■ Instructions for the task ■
The answer should be an exact repeat of the stretch of material below from the line containing "an instruction series, that" through the line containing "which (in some".

■ Task data ■
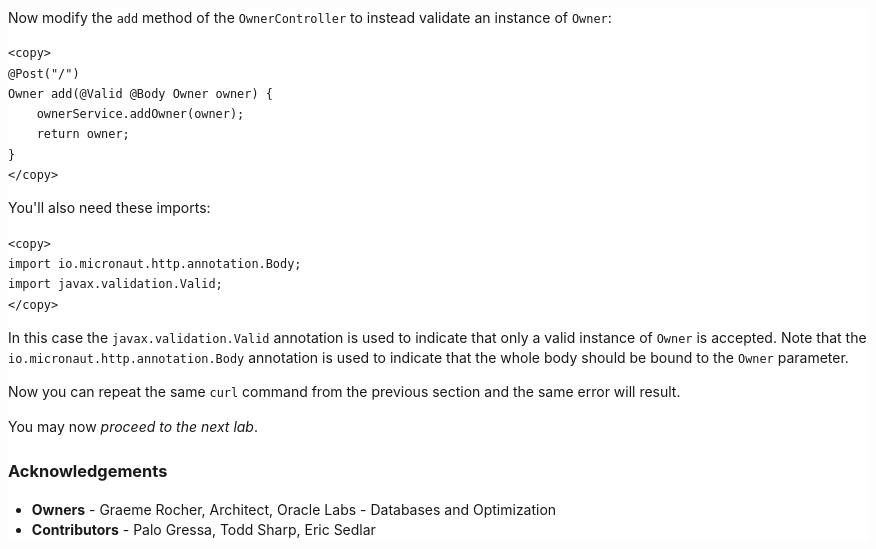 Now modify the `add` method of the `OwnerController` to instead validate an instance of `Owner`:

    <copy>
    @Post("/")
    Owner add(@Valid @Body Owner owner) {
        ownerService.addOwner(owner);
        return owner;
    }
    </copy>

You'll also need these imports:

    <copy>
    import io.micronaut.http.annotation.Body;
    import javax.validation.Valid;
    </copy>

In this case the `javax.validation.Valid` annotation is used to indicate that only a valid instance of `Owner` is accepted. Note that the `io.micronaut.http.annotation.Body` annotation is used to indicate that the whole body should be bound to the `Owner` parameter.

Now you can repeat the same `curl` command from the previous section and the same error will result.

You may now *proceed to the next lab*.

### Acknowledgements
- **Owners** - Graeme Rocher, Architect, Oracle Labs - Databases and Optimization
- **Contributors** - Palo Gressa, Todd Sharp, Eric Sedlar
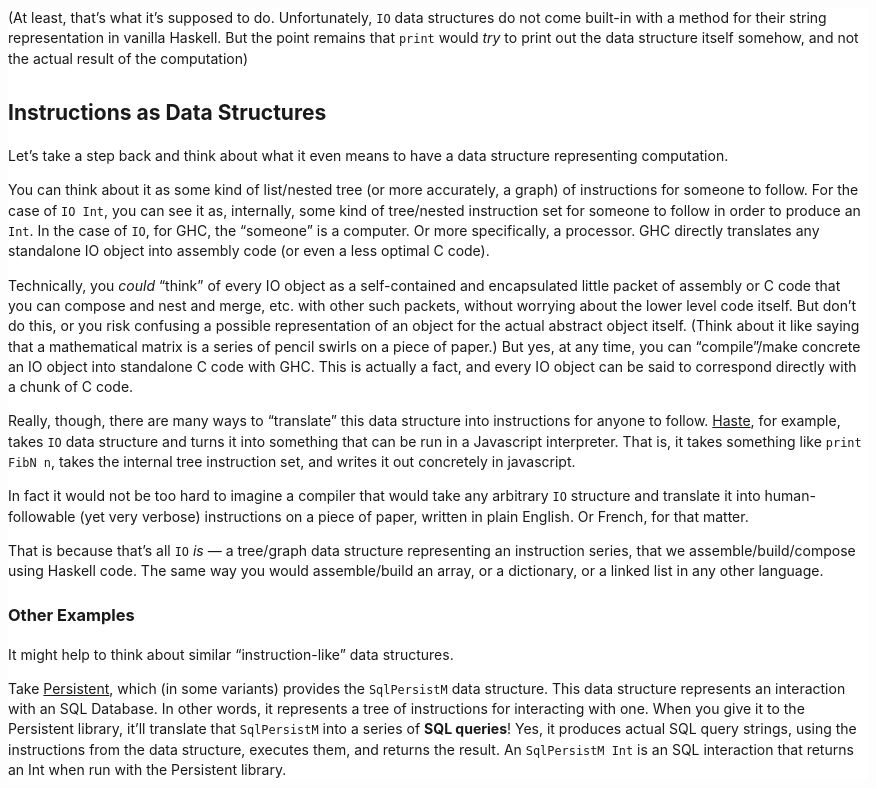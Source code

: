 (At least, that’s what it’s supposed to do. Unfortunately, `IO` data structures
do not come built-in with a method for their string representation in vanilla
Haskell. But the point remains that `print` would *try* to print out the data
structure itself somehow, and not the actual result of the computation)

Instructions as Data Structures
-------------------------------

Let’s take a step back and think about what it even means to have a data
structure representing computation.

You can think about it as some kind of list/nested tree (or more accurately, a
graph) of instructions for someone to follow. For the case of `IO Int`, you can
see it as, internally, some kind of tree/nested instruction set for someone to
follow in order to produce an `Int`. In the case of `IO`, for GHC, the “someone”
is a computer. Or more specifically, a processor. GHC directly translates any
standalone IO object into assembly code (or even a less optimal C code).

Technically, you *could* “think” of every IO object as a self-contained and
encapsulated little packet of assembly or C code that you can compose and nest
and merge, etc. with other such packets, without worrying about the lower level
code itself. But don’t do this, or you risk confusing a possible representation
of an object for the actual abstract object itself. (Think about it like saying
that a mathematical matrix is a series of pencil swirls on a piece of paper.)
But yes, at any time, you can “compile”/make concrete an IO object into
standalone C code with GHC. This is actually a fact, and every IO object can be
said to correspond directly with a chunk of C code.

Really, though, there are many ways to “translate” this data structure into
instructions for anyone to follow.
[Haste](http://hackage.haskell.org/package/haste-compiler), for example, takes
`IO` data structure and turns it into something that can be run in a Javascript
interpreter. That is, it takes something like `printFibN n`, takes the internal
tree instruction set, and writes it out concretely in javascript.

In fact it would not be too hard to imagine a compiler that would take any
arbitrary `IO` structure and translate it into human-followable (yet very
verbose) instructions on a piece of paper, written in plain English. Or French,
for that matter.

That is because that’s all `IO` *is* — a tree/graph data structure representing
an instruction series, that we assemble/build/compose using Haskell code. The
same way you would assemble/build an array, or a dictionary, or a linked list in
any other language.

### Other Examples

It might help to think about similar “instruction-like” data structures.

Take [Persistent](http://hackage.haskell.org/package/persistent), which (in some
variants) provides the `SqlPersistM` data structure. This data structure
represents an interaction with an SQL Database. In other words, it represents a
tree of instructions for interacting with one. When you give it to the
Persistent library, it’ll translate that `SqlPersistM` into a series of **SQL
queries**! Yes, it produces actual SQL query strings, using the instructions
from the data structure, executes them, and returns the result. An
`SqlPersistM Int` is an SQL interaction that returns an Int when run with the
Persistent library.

■ Answer ■
an instruction series, that we assemble/build/compose using Haskell code. The
same way you would assemble/build an array, or a dictionary, or a linked list in
any other language.

### Other Examples

It might help to think about similar “instruction-like” data structures.

Take [Persistent](http://hackage.haskell.org/package/persistent), which (in some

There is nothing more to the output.